## [Task requirements]
Look through the entries below and say how many lines contain the string "lenguaje". Give the number only.

──────── Data shown

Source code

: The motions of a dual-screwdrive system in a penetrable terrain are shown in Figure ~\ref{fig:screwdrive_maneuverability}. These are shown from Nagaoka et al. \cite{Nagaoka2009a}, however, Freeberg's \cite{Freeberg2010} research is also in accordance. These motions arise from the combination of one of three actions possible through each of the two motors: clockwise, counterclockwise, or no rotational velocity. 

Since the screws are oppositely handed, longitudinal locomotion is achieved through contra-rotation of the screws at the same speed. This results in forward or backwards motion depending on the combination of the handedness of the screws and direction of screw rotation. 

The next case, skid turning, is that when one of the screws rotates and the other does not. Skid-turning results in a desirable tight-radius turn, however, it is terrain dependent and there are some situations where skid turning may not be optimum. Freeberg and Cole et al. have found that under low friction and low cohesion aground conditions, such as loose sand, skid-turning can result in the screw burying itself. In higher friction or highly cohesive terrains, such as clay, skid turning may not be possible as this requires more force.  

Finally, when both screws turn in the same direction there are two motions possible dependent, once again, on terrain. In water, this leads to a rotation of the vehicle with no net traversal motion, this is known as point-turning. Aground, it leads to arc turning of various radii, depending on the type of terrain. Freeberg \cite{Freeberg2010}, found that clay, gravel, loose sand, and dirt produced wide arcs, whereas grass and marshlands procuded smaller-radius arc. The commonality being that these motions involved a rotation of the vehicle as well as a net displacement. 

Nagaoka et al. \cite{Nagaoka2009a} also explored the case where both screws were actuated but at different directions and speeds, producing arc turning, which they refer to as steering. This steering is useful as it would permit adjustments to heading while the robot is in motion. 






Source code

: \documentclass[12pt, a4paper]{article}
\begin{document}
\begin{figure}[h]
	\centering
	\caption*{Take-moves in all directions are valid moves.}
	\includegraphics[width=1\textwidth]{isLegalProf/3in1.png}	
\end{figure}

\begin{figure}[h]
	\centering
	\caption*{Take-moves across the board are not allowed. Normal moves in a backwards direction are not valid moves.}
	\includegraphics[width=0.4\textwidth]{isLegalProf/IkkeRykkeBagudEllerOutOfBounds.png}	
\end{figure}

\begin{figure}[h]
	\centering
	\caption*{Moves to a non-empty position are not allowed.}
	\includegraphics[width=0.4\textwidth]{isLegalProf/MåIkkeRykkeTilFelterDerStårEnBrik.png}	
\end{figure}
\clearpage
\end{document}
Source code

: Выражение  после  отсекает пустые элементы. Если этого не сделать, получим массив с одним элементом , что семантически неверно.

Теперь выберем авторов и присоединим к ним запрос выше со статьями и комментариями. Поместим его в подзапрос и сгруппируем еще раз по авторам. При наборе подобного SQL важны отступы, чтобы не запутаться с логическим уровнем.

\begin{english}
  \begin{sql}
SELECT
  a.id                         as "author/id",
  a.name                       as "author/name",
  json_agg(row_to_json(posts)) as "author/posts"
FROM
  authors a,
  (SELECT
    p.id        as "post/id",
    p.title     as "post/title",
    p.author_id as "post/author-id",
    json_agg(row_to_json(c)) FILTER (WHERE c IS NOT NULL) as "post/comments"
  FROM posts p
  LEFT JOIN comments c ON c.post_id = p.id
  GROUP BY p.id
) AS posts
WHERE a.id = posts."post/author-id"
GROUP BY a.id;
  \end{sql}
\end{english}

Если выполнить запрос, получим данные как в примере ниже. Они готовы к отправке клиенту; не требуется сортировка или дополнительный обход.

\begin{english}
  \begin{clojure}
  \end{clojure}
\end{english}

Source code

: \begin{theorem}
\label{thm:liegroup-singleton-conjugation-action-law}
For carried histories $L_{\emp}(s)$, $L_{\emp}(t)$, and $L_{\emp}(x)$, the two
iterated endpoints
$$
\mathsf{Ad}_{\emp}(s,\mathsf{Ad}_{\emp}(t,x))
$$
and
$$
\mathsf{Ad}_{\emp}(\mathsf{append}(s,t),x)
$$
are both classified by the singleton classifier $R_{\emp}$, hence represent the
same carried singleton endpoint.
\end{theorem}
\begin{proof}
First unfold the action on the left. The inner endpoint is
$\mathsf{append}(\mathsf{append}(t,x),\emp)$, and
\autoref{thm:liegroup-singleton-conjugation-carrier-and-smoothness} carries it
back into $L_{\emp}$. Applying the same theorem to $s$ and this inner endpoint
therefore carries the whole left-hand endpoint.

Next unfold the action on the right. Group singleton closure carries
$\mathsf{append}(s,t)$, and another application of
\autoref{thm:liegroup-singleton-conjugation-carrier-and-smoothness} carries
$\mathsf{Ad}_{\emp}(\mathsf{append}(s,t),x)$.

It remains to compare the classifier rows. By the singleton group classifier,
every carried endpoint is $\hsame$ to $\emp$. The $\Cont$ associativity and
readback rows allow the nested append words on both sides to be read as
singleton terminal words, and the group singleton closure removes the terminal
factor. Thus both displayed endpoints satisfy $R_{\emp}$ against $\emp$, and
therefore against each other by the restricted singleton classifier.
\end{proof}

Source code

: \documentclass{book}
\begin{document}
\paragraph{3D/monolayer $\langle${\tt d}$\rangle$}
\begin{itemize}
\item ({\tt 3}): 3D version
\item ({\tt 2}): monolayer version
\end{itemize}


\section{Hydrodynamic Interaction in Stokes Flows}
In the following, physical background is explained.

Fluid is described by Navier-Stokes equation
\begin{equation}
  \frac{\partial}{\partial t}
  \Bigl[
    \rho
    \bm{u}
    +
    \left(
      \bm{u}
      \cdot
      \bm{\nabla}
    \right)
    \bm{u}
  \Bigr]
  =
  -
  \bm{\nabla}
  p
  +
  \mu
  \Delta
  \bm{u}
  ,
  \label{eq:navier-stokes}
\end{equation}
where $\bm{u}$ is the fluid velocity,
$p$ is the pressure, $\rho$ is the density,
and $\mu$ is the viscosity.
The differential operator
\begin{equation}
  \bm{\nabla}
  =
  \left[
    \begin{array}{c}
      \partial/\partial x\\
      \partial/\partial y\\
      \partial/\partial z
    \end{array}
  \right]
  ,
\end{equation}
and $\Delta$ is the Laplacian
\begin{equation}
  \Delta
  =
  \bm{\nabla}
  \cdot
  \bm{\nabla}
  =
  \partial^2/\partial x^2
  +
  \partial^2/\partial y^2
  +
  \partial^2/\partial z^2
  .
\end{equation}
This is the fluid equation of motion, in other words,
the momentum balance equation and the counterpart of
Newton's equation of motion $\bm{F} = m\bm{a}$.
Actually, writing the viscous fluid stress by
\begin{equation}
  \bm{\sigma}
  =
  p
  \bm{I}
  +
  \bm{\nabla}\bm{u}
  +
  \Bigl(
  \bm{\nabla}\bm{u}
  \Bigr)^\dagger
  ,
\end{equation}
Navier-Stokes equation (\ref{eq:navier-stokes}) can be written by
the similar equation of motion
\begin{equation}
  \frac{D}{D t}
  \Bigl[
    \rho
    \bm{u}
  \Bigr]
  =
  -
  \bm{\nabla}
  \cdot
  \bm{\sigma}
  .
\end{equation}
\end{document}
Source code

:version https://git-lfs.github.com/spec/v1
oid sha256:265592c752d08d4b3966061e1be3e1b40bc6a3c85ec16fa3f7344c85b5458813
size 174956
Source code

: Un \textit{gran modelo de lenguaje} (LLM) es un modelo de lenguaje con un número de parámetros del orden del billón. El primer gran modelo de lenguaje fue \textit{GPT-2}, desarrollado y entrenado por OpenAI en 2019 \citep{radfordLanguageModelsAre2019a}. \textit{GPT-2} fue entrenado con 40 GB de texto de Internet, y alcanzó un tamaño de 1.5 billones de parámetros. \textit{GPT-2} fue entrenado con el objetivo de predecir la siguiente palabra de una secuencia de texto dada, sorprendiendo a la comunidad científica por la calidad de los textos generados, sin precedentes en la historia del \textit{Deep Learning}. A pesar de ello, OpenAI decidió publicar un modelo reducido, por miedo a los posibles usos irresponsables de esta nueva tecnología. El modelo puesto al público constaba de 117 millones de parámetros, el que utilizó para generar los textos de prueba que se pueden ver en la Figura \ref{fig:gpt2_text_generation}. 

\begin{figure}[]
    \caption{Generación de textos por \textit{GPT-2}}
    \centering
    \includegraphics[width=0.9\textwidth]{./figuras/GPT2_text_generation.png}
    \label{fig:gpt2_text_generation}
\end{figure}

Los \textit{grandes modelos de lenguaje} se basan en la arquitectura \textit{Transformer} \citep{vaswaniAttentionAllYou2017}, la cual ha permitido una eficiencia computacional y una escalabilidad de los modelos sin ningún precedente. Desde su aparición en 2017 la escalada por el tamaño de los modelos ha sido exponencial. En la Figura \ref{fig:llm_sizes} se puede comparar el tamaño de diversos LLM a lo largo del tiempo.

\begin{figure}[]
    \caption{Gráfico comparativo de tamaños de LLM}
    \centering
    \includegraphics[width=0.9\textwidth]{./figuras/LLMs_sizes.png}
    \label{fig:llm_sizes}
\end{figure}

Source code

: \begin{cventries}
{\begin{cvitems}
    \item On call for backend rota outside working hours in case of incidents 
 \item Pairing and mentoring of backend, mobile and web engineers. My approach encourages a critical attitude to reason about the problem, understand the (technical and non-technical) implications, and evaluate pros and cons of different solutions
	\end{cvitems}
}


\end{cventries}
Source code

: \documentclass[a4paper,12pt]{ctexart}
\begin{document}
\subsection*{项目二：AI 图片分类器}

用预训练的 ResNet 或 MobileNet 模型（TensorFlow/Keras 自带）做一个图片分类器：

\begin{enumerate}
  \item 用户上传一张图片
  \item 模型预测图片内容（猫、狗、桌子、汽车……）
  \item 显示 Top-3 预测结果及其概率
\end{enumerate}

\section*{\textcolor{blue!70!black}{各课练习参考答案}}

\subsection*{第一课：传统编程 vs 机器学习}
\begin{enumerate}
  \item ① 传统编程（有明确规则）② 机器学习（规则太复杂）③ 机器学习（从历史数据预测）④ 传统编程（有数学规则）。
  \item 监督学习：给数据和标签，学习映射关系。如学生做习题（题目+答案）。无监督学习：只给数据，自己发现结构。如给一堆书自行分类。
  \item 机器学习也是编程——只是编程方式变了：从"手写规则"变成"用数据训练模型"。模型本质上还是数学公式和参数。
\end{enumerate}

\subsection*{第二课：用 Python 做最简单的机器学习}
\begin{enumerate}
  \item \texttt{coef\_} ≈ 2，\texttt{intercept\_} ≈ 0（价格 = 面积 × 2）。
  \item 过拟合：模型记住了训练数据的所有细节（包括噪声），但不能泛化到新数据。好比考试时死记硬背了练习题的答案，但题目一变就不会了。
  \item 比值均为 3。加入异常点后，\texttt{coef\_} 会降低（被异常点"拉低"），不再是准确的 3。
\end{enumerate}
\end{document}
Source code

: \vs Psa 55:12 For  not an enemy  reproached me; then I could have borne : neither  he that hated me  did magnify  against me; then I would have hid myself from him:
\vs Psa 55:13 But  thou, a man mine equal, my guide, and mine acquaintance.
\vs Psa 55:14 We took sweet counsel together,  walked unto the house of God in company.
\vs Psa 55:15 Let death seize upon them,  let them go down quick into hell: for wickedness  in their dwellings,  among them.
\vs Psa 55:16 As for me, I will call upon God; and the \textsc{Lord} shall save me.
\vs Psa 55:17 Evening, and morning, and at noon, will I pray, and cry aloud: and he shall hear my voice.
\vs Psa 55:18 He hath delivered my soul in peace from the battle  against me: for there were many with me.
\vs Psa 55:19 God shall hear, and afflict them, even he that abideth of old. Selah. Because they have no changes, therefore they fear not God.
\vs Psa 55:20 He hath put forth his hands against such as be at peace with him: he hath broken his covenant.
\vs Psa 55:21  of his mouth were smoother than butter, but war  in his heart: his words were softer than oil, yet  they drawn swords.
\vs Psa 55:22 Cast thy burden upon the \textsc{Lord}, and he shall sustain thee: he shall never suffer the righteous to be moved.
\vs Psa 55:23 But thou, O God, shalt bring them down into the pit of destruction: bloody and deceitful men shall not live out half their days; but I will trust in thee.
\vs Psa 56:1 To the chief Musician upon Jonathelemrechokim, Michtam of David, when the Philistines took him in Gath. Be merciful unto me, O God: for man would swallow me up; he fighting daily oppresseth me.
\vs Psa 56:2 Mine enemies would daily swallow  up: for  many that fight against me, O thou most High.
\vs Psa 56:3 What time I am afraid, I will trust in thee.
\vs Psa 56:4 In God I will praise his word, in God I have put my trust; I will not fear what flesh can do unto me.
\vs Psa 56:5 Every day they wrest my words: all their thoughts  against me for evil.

────────────────

## [Output for this exercise]
2